Brothl is a soup kitchen that's using food commonly considered as organic waste on its menu.

Half of all edible food gets sent to landfill instead of being eaten — that's about 2 billion tonnes. We recently wrote about France's Intermarché supermarket, which is turning ugly fruits and vegetables into sellable soups and juices. Now Brothl is going one step further by using food commonly considered as organic waste on its menu.

Located in Melbourne, the soup kitchen wants to redefine what can and can't be eaten. According to the company, which is influenced by the 1930s research of Weston Price, there is a relationship between eating food that's past its best and an improvement in health and immunity from disease. As a result, the restaurant takes food that includes the 40-50 percent of goods considered to be organic waste that it says are perfectly edible.

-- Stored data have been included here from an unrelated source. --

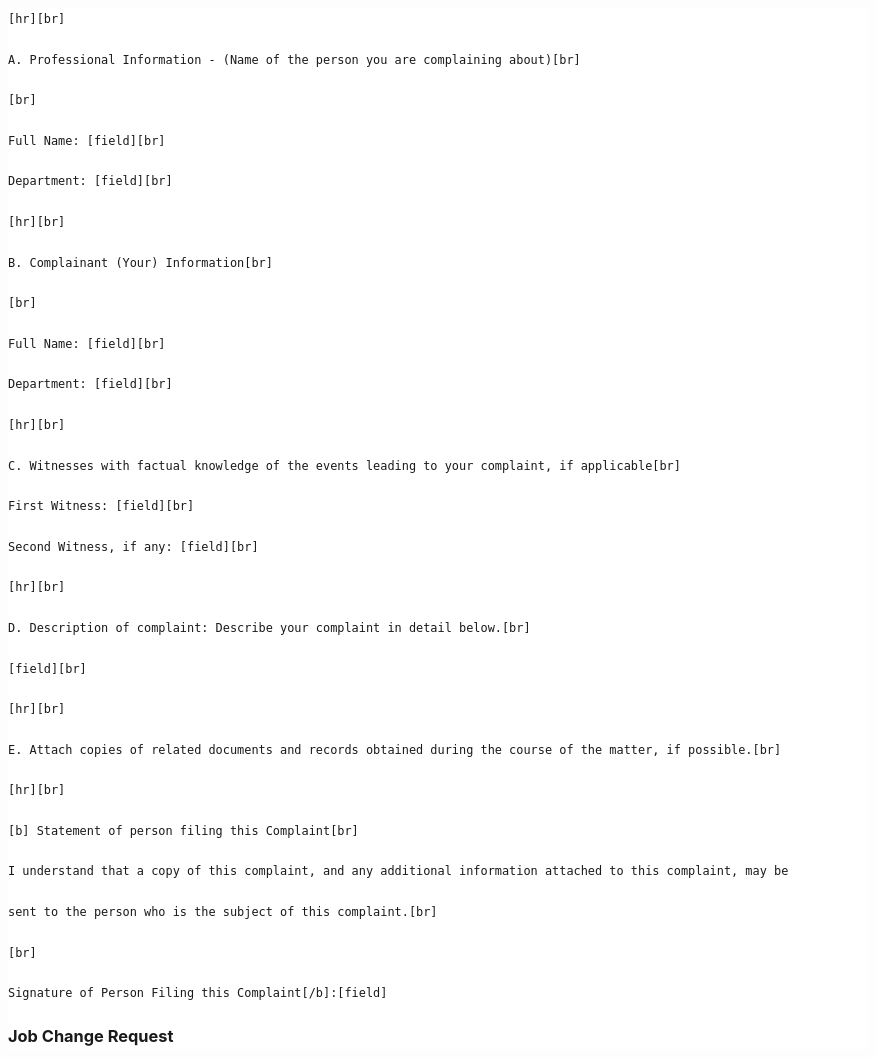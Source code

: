     [hr][br]

    A. Professional Information - (Name of the person you are complaining about)[br]

    [br]

    Full Name: [field][br]

    Department: [field][br]

    [hr][br]

    B. Complainant (Your) Information[br]

    [br]

    Full Name: [field][br]

    Department: [field][br]

    [hr][br]

    C. Witnesses with factual knowledge of the events leading to your complaint, if applicable[br]

    First Witness: [field][br]

    Second Witness, if any: [field][br]

    [hr][br]

    D. Description of complaint: Describe your complaint in detail below.[br]

    [field][br]

    [hr][br]

    E. Attach copies of related documents and records obtained during the course of the matter, if possible.[br]

    [hr][br]

    [b] Statement of person filing this Complaint[br]

    I understand that a copy of this complaint, and any additional information attached to this complaint, may be 

    sent to the person who is the subject of this complaint.[br]

    [br]

    Signature of Person Filing this Complaint[/b]:[field]



</div>

</div>



### Job Change Request



<div class="toccolours mw-collapsible mw-collapsed" style="width:99%">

Concentrating on broths, which enable any harmful bacteria to be boiled away, Brothl's menu includes ingredients such as rainwater collected from Monbulk farms, foraged sea vegetables, stale bread and the bones and carcasses typically thrown away by other restaurants. Aside from being a few days older than consumers may be used to, the produce is procured from high quality sources. For example, many of its bones come from the award-winning Rockpool restaurant.

Brothl aims to give customers nutrition that they can't get elsewhere, while cutting down on food waste by sourcing the produce that would otherwise go to landfill. Are there other ways that businesses could take the lead by serving up ugly or overripe — but edible — foods to consumers?